Show, from the records below, all lines that contain the word "Father".

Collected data
---+---

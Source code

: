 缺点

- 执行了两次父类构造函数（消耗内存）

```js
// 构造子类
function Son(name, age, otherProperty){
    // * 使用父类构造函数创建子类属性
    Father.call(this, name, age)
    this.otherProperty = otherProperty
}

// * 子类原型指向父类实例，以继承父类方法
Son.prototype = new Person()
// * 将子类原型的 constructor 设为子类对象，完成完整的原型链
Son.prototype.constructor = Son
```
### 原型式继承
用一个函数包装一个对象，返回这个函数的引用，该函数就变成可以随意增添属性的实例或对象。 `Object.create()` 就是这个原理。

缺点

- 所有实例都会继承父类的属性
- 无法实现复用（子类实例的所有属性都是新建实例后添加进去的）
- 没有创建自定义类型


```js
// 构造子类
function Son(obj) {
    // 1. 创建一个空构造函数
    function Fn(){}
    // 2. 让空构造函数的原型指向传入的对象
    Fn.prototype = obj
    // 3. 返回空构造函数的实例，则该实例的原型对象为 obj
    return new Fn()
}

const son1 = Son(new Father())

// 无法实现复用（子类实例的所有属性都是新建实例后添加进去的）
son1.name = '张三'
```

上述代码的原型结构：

---+---

> [Finished task]:
    Father.call(this, name, age)
const son1 = Son(new Father())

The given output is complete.